Building a website is typically expensive, but it is worth every penny to your business. A great website will bring in new leads and boost sales. But if you aren’t careful with the design, elements on your website can actually drive your leads away. It is important to avoid those common mistakes and focus on what will provide your visitor with an amazing experience instead.
Image via Flickr by axbom
One of the most annoying design elements to irritate your users is failing to design for mobile devices. The Pew Research Center found that by the end of 2014, 90 percent of American adults owned a cell phone and nearly half of all adults (42 percent) own a tablet. Over half (63 percent) say they are using their phones to browse the Internet. Internet pages are commonly designed for a laptop or desktop screen and do not translate well to smaller screens without responsive design.

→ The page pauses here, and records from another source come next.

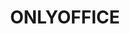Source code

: ---
description: |
  <div style="font-size: 16px; line-height: 19px; padding-bottom: 30px;">
  ONLYOFFICE is an open-source project with the focus on advanced and secure document processing trusted by over 7 million users worldwide.
  </div>
  <h2 style="color: #FF6F3D; font-size: 32px; line-height: 39px; margin: 0;">Designed to make collaboration easy</h2>
  <div style="display: -webkit-box; display: -webkit-flex; display: -ms-flexbox; display: flex;">
    <div style="font-size: 14px; line-height: 18px; padding-top: 36px; width: 700px;">
        <img src="/stands/onlyoffice/onlyoffice_docs.svg"/>
        <br/>
      <div style="padding: 10px 0;">
        <b style="color: #FF6F3D; font-size: 18px; font-weight: 400;">ONLYOFFICE Docs:</b> powerful online editors for text documents, spreadsheets, and presentations to use within any sync&share and DMS service or embed into your own solution (AGPL v.3).
      </div>
      <ul style="color: #FF6F3D; margin-bottom: 14px; padding-left: 30px;">
        <li style="padding-bottom: 8px;">
          <span style="color: #333333;">Highest compatibility with OOXML formats</span>
        </li>
        <li style="padding-bottom: 8px;">
          <span style="color: #333333;">Support for all popular formats, including ODF, TXT, PDF, RTF, CSV, etc.</span>
        </li>
        <li style="padding-bottom: 8px;">
          <span style="color: #333333;">Expert-level editing functionality (+ collection of plugins)</span>
        </li>
        <li style="padding-bottom: 8px;">
          <span style="color: #333333;">Seamless collaboration (real-time and paragraph-locking co-editing modes, comments, mentions, track changes, built-in chat, doc comparison, version history)</span>
        </li>
        <li style="padding-bottom: 8px;">
          <span style="color: #333333;">Flexible document permissions (read-only, review, comment, fill forms, custom filter)</span>
        </li>
        <li style="padding-bottom: 8px;">
          <span style="color: #333333;">Data security and control (private server deployment, data encryption, JWT, configurable cache lifetime, restriction on copying/downloading/printing, watermarking)</span>
        </li>
        <li style="padding-bottom: 8px;">
          <span style="color: #333333;">Multiple distribution formats (.deb, .rpm, Docker, snap, UCS app, Cloudron, AMI, DigitalOcean 1-Click app, Kubernetes)</span>
        </li>
      </ul>
      <div>
        <div style="padding-bottom: 5px;">
          <a href="https://www.onlyoffice.com/office-suite.aspx" target="_blank" title="Visit ONLYOFFICE website">Full description of ONLYOFFICE Docs</a>
        </div>
        <div style="padding-bottom: 5px;">
          <a href="https://youtu.be/JzqxSas5OpY" target="_blank" title="Watch on TouTube">Video presentation</a>
        </div>
        <div>
          <a href="https://www.onlyoffice.com/download-docs.aspx" target="_blank" title="Visit ONLYOFFICE website">Download ONLYOFFICE Docs</a>
        </div>
      </div>
    </div>
    <div>
    <img src="/stands/onlyoffice/oo_docs.png" />
    </div>
  </div>

  <div style=" display: flex; display: -webkit-box; display: -webkit-flex; display:-ms-flexbox; display: flex;">
    <div style="font-size: 14px; line-height: 18px; padding-top: 36px;">
        <img src="/stands/onlyoffice/onlyoffice_groups.svg"/>
        <br/>
      <div style="padding: 10px 0;">
        <b style="color: #FF6F3D; font-size: 18px; font-weight: 400;">ONLYOFFICE Groups:</b> self-hosted online collaboration platform which comprises multiple productivity tools along with the admin panel (Apache 2.0).
      </div>
      <ul style="color: #FF6F3D; margin-bottom: 14px; padding-left: 30px;">
        <li style="padding-bottom: 8px;">
          <span style="color: #333333;">Completely free and open-source</span>
        </li>
        <li style="padding-bottom: 8px;">
          <span style="color: #333333;">Full set of productivity tools (document and file management with the integrated multimedia player, project management system, mail, CRM, calendars, blogs, forums, wiki, polls, bookmarks, etc.)</span>
        </li>
        <li style="padding-bottom: 8px;">
          <span style="color: #333333;">Connecting external services for logging, signing, authentication, storage, and more</span>
        </li>
        <li style="padding-bottom: 8px;">
          <span style="color: #333333;">Custom modules</span>
        </li>
        <li style="padding-bottom: 8px;">
          <span style="color: #333333;">Intuitive admin panel for easy platform management and configuration</span>
        </li>
        <li style="padding-bottom: 8px;">
          <span style="color: #333333;">Data security (HTTPS, encryption at rest, 2FA, login history, audit trail, data backups, etc.)</span>
        </li>
        <li style="padding-bottom: 8px;">
          <span style="color: #333333;">Multitenancy</span>
        </li>
        <li style="padding-bottom: 8px;">
          <span style="color: #333333;">Branding options (built-in color themes, replacing logos, titles, links)</span>
        </li>
        <li style="padding-bottom: 8px;">
          <span style="color: #333333;">Easy start (available as .deb, .rpm, .exe, Docker image)</span>
        </li>
      </ul>
      <div>
        <div style="padding-bottom: 5px;">
          <a href="https://www.onlyoffice.com/groups.aspx" target="_blank" title="Visit ONLYOFFICE website">Full description of ONLYOFFICE Groups</a>
        </div>
        <div style="padding-bottom: 5px;">
          <a href="https://youtu.be/27M-jr89h38" target="_blank" title="Watch on TouTube">Video presentation</a>
        </div>
        <div>
          <a href="https://www.onlyoffice.com/download.aspx#groups" target="_blank" title="Visit ONLYOFFICE website">Download ONLYOFFICE Groups</a>
        </div>
      </div>
    </div>
    <div>
    <img src="/stands/onlyoffice/oo_groups.png" />
    </div>
  </div>

  <div style=" display: flex; display: -webkit-box; display: -webkit-flex; display:-ms-flexbox; display: flex;">
    <div style="font-size: 14px; line-height: 18px; padding-top: 36px; max-width: 700px;">
        <img src="/stands/onlyoffice/onlyoffice_workspace.svg"/>
        <br/>
      <div style="padding: 10px 0;">
        <b style="color: #FF6F3D; font-size: 18px; font-weight: 400;">ONLYOFFICE Workspace:</b> a complete self-hosted solution for team management and collaboration.
      </div>
      <ul style="color: #FF6F3D; margin-bottom: 14px; padding-left: 30px;">
        <li style="padding-bottom: 8px;">
          <span style="color: #333333;">All apps in one bundle (ONLYOFFICE Docs, Groups, Mail Server for corporate mailboxes and Talk for instant messages)</span>
        </li>
        <li style="padding-bottom: 8px;">
          <span style="color: #333333;">Reinforced data security (3 levels of encryption - at rest / in transit / E2EE, 2FA, SSO, LDAP, authentication filtering and monitoring, data backup and recovery, and more)</span>
        </li>
        <li style="padding-bottom: 8px;">
          <span style="color: #333333;">Compliance with security standards (GDPR, HIPAA)</span>
        </li>
        <li style="padding-bottom: 8px;">
          <span style="color: #333333;">Private Rooms for true end-to-end encrypted doc storing, editing, and co-authoring</span>
        </li>
        <li style="padding-bottom: 8px;">
          <span style="color: #333333;">Seamless administration and customization</span>
        </li>
        <li style="padding-bottom: 8px;">
          <span style="color: #333333;">Branding</span>
        </li>
        <li style="padding-bottom: 8px;">
          <span style="color: #333333;">Multitenancy</span>
        </li>
        <li style="padding-bottom: 8px;">
          <span style="color: #333333;">Different ways to deploy ( .deb, .rpm, .exe, Docker image, Docker script, AMI, OVHcloud Marketplace)</span>
        </li>
      </ul>
      <div>
        <div style="padding-bottom: 5px;">
          <a href="https://www.onlyoffice.com/workspace.aspx" target="_blank" title="Visit ONLYOFFICE website">Full description of ONLYOFFICE Workspace</a>
        </div>
        <div style="padding-bottom: 5px;">
          <a href="https://youtu.be/KYL2wc47KFg" target="_blank" title="Watch on TouTube">Video presentation</a>
        </div>
        <div>
          <a href="https://www.onlyoffice.com/download-workspace.aspx" target="_blank" title="Visit ONLYOFFICE website">Download ONLYOFFICE Workspace</a>
        </div>
      </div>
    </div>
    <div style="text-align: center; width: 410px;">
    <img src="/stands/onlyoffice/oo_workspace.svg" />
    </div>
  </div>
  
layout: stand
logo: stands/onlyoffice/onlyoffice_logo.svg
new_this_year: |
  <div style="max-width: 700px;">
    <div style="font-size: 16px; line-height: 19px; padding-bottom: 20px;">
       In 2021, we made lots of useful enhancements in all ONLYOFFICE solutions.
    </div>
    <div style="line-height: 18px;">
      <h5 style="color: #FF6F3D; font-size: 16px; line-height: 20px; margin: 0; padding: 0 0 10px;">
        New productivity features in ONLYOFFICE Docs:
      </h5>
      <ul style="color: #FF6F3D; margin-bottom: 20px; padding-left: 30px;">
        <li style="padding-bottom: 8px;">
          <span style="color: #333333;"><b>In documents:</b> Table of figures, Text to table/Table to text conversion, support of XML, HTML, EPUB, FB2, automatic capitalization of first letters in sentences.</span>
        </li>
        <li style="padding-bottom: 8px;">
          <span style="color: #333333;"><b>In spreadsheets:</b> Conditional Formatting, data validation, slicers, custom number formats, data import from CSV and TXT.</span>
        </li>
        <li style="padding-bottom: 8px;">
          <span style="color: #333333;"><b>In presentations:</b> transparency settings, hiding notes panel.</span>
        </li>
        <li style="padding-bottom: 8px;">
          <span style="color: #333333;"><b>In all editors:</b> enhanced spell-checking, hints for writing macros, adding files to Favorites.</span>
        </li>
      </ul>

      <h5 style="color: #FF6F3D; font-size: 16px; line-height: 20px; margin: 0; padding: 0 0 10px;">
        New plugins
      </h5>
      <ul style="color: #FF6F3D; margin-bottom: 20px; padding-left: 30px;">
        <li style="padding-bottom: 8px;">
          <span style="color: #333333;"><b>Grammalecte</b> and <b>LanguageTool</b> to check spelling and grammar.</span>
        </li>
        <li style="padding-bottom: 8px;">
          <span style="color: #333333;"><b>DeepL</b> and <b>Apertium</b> to translate texts.</span>
        </li>
        <li style="padding-bottom: 8px;">
          <span style="color: #333333;"><b>Telegram</b> to chat without leaving the editors.</span>
        </li>
        <li style="padding-bottom: 8px;">
          <span style="color: #333333;"><b>HTML</b> to work with content for web pages.</span>
        </li>
        <li style="padding-bottom: 8px;">
          <span style="color: #333333;"><b>Word Counter</b> to calculate characters, words, and paragraphs.</span>
        </li>
      </ul>

      <h5 style="color: #FF6F3D; font-size: 16px; line-height: 20px; margin: 0; padding: 0 0 10px;">
        More efficient collaboration
      </h5>
      <ul style="color: #FF6F3D; margin-bottom: 20px; padding-left: 30px;">
        <li style="padding-bottom: 8px;">
          <span style="color: #333333;"><b>Smooth comments management:</b> you can resolve and delete all comments in an abstract or the entire document.</span>
        </li>
        <li style="padding-bottom: 8px;">
          <span style="color: #333333;"><b>Version history for presentations</b> to restore previous versions of slideshows.</span>
        </li>
        <li style="padding-bottom: 8px;">
          <span style="color: #333333;"><b>Names for anonymous users:</b> guests can introduce themselves in a document.</span>
        </li>
      </ul>

      <h5 style="color: #FF6F3D; font-size: 16px; line-height: 20px; margin: 0; padding: 0 0 10px;">
        New security features:
      </h5>
      <ul style="color: #FF6F3D; margin-bottom: 20px; padding-left: 30px;">
        <li style="padding-bottom: 8px;">
          <span style="color: #333333;"><b>Password protection</b> for documents online and in the desktop app.</span>
        </li>
        <li style="padding-bottom: 8px;">
          <span style="color: #333333;"><b>Digital signatures</b> to protect data integrity in transit.</span>
        </li>
      </ul>

      <h5 style="color: #FF6F3D; font-size: 16px; line-height: 20px; margin: 0; padding: 0 0 10px;">
        Integrations
      </h5>
      <ul style="color: #FF6F3D; margin-bottom: 20px; padding-left: 30px;">
        <li style="padding-bottom: 8px;">
          <span style="color: #333333;">Support for WOPI protocol. </span>
        </li>
        <li style="padding-bottom: 8px;">
          <span style="color: #333333;">New connectors for Jira, Redmine, FileCloud, OpenKM, Mattermost, Moodle.</span>
        </li>
        <li style="padding-bottom: 8px;">
          <span style="color: #333333;">Multiple enhancements for the existing integrations, including Nextcloud, ownCloud, Confluence, Chamilo, Alfresco, etc.</span>
        </li>
      </ul>

      <div style="font-size: 16px; line-height: 19px; padding-bottom: 50px;">
        What else, ONLYOFFICE got <b>Gold in the Cloud Computing Insider Awards 2021</b> in the category File Sharing & Collaboration.
      </div>

      <h2 style="font-size: 20px; font-weight: 700; line-height: 23px; padding-bottom: 20px;">
        ONLYOFFICE 7.0
      </h2>
      <div style="font-size: 16px; line-height: 19px; padding-bottom: 20px;">
        On 18 January 2022, we released a big update — <b>ONLYOFFICE 7.0</b>.
      </div>
      <div style="font-size: 16px; line-height: 19px; padding-bottom: 20px;">
        <b><i>OFORMs</i></b>: Create, collaborate on and fill online forms to create documents from templates. Forms can be exported in fillable PDF and DOCX.
      </div>
      
      <h5 style="color: #FF6F3D; font-size: 16px; line-height: 20px; margin: 0; padding: 0 0 10px;">
        New useful features
      </h5>
      <ul style="color: #FF6F3D; margin-bottom: 20px; padding-left: 30px;">
        <li style="padding-bottom: 8px;">
          <span style="color: #333333;">Password protection for spreadsheet files and separate sheets;</span>
        </li>
        <li style="padding-bottom: 8px;">
          <span style="color: #333333;">Query tables (correct opening and saving);</span>
        </li>
        <li style="padding-bottom: 8px;">
          <span style="color: #333333;">Hyperlink autocorrection - now also in documents and presentations;</span>
        </li>
        <li style="padding-bottom: 8px;">
          <span style="color: #333333;">Mail Merge from local files and URLs;</span>
        </li>
        <li style="padding-bottom: 8px;">
          <span style="color: #333333;">Transitions tab in presentations;</span>
        </li>
        <li style="padding-bottom: 8px;">
          <span style="color: #333333;">Viewing animations in presentations;</span>
        </li>
        <li style="padding-bottom: 8px;">
          <span style="color: #333333;">Presentation export to PNG and JPG.</span>
        </li>
      </ul>

      <h5 style="color: #FF6F3D; font-size: 16px; line-height: 20px; margin: 0; padding: 0 0 10px;">
        Collaboration
      </h5>
      <ul style="color: #FF6F3D; margin-bottom: 20px; padding-left: 30px;">
        <li style="padding-bottom: 8px;">
          <span style="color: #333333;">Version History in spreadsheets;</span>
        </li>
        <li style="padding-bottom: 8px;">
          <span style="color: #333333;">Comment sorting;</span>
        </li>
        <li style="padding-bottom: 8px;">
          <span style="color: #333333;">Two display modes for reviewing tracked changes: balloons and tooltips;</span>
        </li>
        <li style="padding-bottom: 8px;">
          <span style="color: #333333;">Ability to see other users’ selection in spreadsheets.</span>
        </li>
      </ul>

      <h5 style="color: #FF6F3D; font-size: 16px; line-height: 20px; margin: 0; padding: 0 0 10px;">
        Usability & accessibility
      </h5>
      <ul style="color: #FF6F3D; margin-bottom: 20px; padding-left: 30px;">
        <li style="padding-bottom: 8px;">
          <span style="color: #333333;">Full dark mode with dark canvas and contrasting content in text documents;</span>
        </li>
        <li style="padding-bottom: 8px;">
          <span style="color: #333333;">Keyboard shortcuts with hints;</span>
        </li>
        <li style="padding-bottom: 8px;">
          <span style="color: #333333;">Up to 500% zoom.</span>
        </li>
      </ul>

      <h5 style="color: #FF6F3D; font-size: 16px; line-height: 20px; margin: 0; padding: 0 0 10px;">
        Pro features now available in the free community version
      </h5>
      <ul style="color: #FF6F3D; margin-bottom: 20px; padding-left: 30px;">
        <li style="padding-bottom: 8px;">
          <span style="color: #333333;">Content Controls;</span>
        </li>
        <li style="padding-bottom: 8px;">
          <span style="color: #333333;">Document Comparison;</span>
        </li>
        <li style="padding-bottom: 8px;">
          <span style="color: #333333;">Sheet Views.</span>
        </li>
      </ul>
      <div style="font-size: 16px; line-height: 19px; padding-bottom: 20px;">
        Learn more in the <a href="https://www.onlyoffice.com/blog/2022/01/onlyoffice-docs-7-0/" target="_blank" title="Visit ONLYOFFICE website">official blog</a> / on <a href="https://github.com/ONLYOFFICE/DocumentServer/blob/master/CHANGELOG.md#700" target="_blank" title="Visit GitHub">GitHub</a> / in <a href="https://www.youtube.com/watch?v=hmGHs4v44Tk" target="_blank" title="Watch on TouTube">video overview</a>. You can also watch the <a href="https://youtu.be/LO9rkKvm_4Y" target="_blank" title="Watch on TouTube">recording</a> of the live announcement.
      </div>

      <h4 style="color: #FF6F3D; font-size: 24px; line-height: 30px; margin: 0; padding: 0 0 10px;">
        Useful links
      </h4>
      <div style="padding: 0 0 20px 30px;">
        <div style="padding-bottom: 5px;">
          <a href="https://www.onlyoffice.com/for-developers.aspx" target="_blank" title="Visit ONLYOFFICE website">ONLYOFFICE for developers</a>
        </div>
        <div style="padding-bottom: 5px;">
          <a href="https://api.onlyoffice.com/" target="_blank" title="Visit ONLYOFFICE website">ONLYOFFICE API docs</a>
        </div>
        <div style="padding-bottom: 5px;">
          <a href="https://github.com/ONLYOFFICE" target="_blank" title="Visit GitHub">Source code on GitHub</a>
        </div>
        <div style="padding-bottom: 5px;">
          <a href="https://www.onlyoffice.com/contribute.aspx" target="_blank" title="Visit ONLYOFFICE website">Contribute to the ONLYOFFICE project</a>
        </div>
        <div style="padding-bottom: 5px;">
          <a href="https://www.onlyoffice.com/for-hosting-providers.aspx" target="_blank" title="Visit ONLYOFFICE website">ONLYOFFICE for hosting providers</a>
        </div>
        <div style="padding-bottom: 5px;">
          <a href="https://www.onlyoffice.com/download-desktop.aspx" target="_blank" title="Visit ONLYOFFICE website">Free desktop editors and mobile apps</a>
        </div>
        <div style="padding-bottom: 5px;">
          <a href="https://www.onlyoffice.com/all-connectors.aspx" target="_blank" title="Visit ONLYOFFICE website">Available integrations</a>
        </div>
      </div>

      <h4 style="color: #FF6F3D; font-size: 24px; line-height: 30px; margin: 0; padding: 0 0 10px;">
        Contact us to discuss any questions
      </h4>
      <div style="padding: 0 0 20px 30px;">
        <div style="padding-bottom: 5px;">
          <a href="https://www.onlyoffice.com" target="_blank" title="Visit ONLYOFFICE website">www.onlyoffice.com</a>
        </div>
        <div style="padding-bottom: 5px;">
          <a href="https://github.com/ONLYOFFICE" target="_blank" title="Visit GitHub">github.com/ONLYOFFICE</a>
        </div>
        <div style="padding-bottom: 5px;">
          <a href="mailto:sales@onlyoffice.com">sales@onlyoffice.com</a>
        </div>
        <div style="padding-bottom: 5px;">
          <a href="mailto:support@onlyoffice.com">support@onlyoffice.com</a>
        </div>
      </div>

      <h4 style="color: #FF6F3D; font-size: 24px; line-height: 30px; margin: 0; padding: 0 0 20px;">
        Our social media channels
      </h4>
      <div style="padding-bottom: 30px;">
        <div style="display: inline-block; padding: 0 20px 5px 0;">
          <a href="https://www.onlyoffice.com/blog/" target="_blank" title="Read ONLYOFFICE blog">
            <img src="/stands/onlyoffice/oo_blog.svg" alt="Blog"/>
          </a>
        </div>
        <div style="display: inline-block; padding: 0 20px 5px 0;">
          <a href="https://fosstodon.org/@ONLYOFFICE" target="_blank" title="Follow us on Fosstodon">
            <img src="/stands/onlyoffice/oo_fosstodon.svg" alt="Fosstodon"/>
          </a>
        </div>
        <div style="display: inline-block; padding: 0 20px 5px 0;">
          <a href="https://twitter.com/only_office" target="_blank" title="Follow us on Twitter">
            <img src="/stands/onlyoffice/oo_twitter.svg" alt="Twitter"/>
          </a>
        </div>
        <div style="display: inline-block; padding: 0 20px 5px 0;">
          <a href="https://www.facebook.com/ONLYOFFICE-833032526736775" target="_blank" title="Follow us on Facebook">
            <img src="/stands/onlyoffice/oo_facebook.svg" alt="Facebook"/>
          </a>
        </div>
        <div style="display: inline-block; padding: 0 20px 5px 0;">
          <a href="https://www.youtube.com/user/onlyofficeTV" target="_blank" title="Follow us on YouTube">
            <img src="/stands/onlyoffice/oo_youtube.svg" alt="YouTube"/>
          </a>
        </div>
        <div style="display: inline-block; padding: 0 20px 5px 0;">
          <a href="https://www.instagram.com/the_onlyoffice/" target="_blank" title="Follow us on Instagram">
            <img src="/stands/onlyoffice/oo_instagram.svg" alt="Instagram"/>
          </a>
        </div>
      </div>
    </div>
  </div>
showcase: |
  <div style="font-size: 16px; line-height: 19px; padding-bottom: 16px;">
    Our goal is to make secure and reliable open-source software available for everybody. Come join us to exchange experiences and ideas and contribute to further FOSS development!
  </div>
  <div style="font-size: 20px; font-weight: 700; line-height: 23px;">
    Our program at FOSDEM:
  </div>

  <div style="border-bottom: 1px solid #DFDFDF; font-size: 16px; font-weight: 600; line-height: 19px; padding: 20px 0 10px;">
    Saturday
  </div>
  <table>
    <tr>
      <td style="padding: 10px 24px 0 0; vertical-align: top; white-space: nowrap;">
        <b>15:30 - 16:00</b>:
      </td>
      <td style="padding: 10px 20px 0 0;">
        Our talk ‘<a href="https://fosdem.org/2022/schedule/event/collabonlyoffice/" target="_blank">Introducing ONLYOFFICE Forms for paperwork automation and smart collaboration</a>’ in the D.collab devroom, presented by Alex Mikheev.
      </td>
    </tr>
    <tr>
      <td style="padding: 10px 24px 0 0; vertical-align: top; white-space: nowrap;">
        <b>entire day</b>:
      </td>
      <td style="padding: 10px 20px 0 0;">
        We’re available at our virtual stand to answer all your questions.
      </td>
    </tr>
  </table>

  <div style="border-bottom: 1px solid #DFDFDF; font-size: 16px; font-weight: 600; line-height: 19px; padding: 20px 0 10px;">
    Sunday
  </div>
  <table style="margin-bottom: 26px;">
    <tr>
      <td style="min-width: 111px; padding: 10px 24px 0 0; vertical-align: top; white-space: nowrap;">
        <b>entire day</b>:
      </td>
      <td style="padding-top: 10px;">
        We’re available at our virtual stand to answer all your questions.
      </td>
    </tr>
  </table>
themes:
- Office suites and productivity
title: ONLYOFFICE
website: https://www.onlyoffice.com/
chatroom: onlyoffice
---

Responsive design allows a website to adjust based on the screen size. Whether the user is on a laptop, tablet, desktop, iPhone, Android, or something else, the design elements adjust so that the navigation is easy, the buttons are big enough, the font is readable, and the images fit on the screen. Design for a mobile phone is typically one long, scrolling page, while a larger computer screen utilizes a longer, horizontal layout.
If you’ve ever used a site that recommended new products based on items you had looked at or purchased (EBay, Amazon, Blinq, Finish Line, etc.), then you have seen predictive personalization at work. You can set up your website to give the customer a customized experience based on previous actions.
Be careful not to get too aggressive with this and cause a Big Brother scare; technologically based companies have recently been causing concern over how much information is collected and retained on individuals. Stick with the expected (information based on purchases or views on your site), and don’t mine information that wasn’t handed directly to you by your customer.
Image via Flickr by odolphie
Websites are like small mazes when their navigation is not straightforward. Remember that your design should make the user able to get where he or she needs to go in as few clicks as possible (especially if users are heading towards purchase). You will need a website designer who understands good page navigation, efficient design, and user expectations, which is highly dependent on your target audience.
Upfront Promo Codes
It’s more than annoying when a company requires you to get halfway through the checkout process before showing what your promo code can do. Some companies allow you to select or enter promo codes at the beginning of your visit to keep your discount visible and allow you to watch how each item added to the cart reflects the discount.
At the end of your design process, the goal is to have a website all about the customer experience and not about you as the business owner. With user-friendly design, customers will be more likely to stay on the page and have a good look around.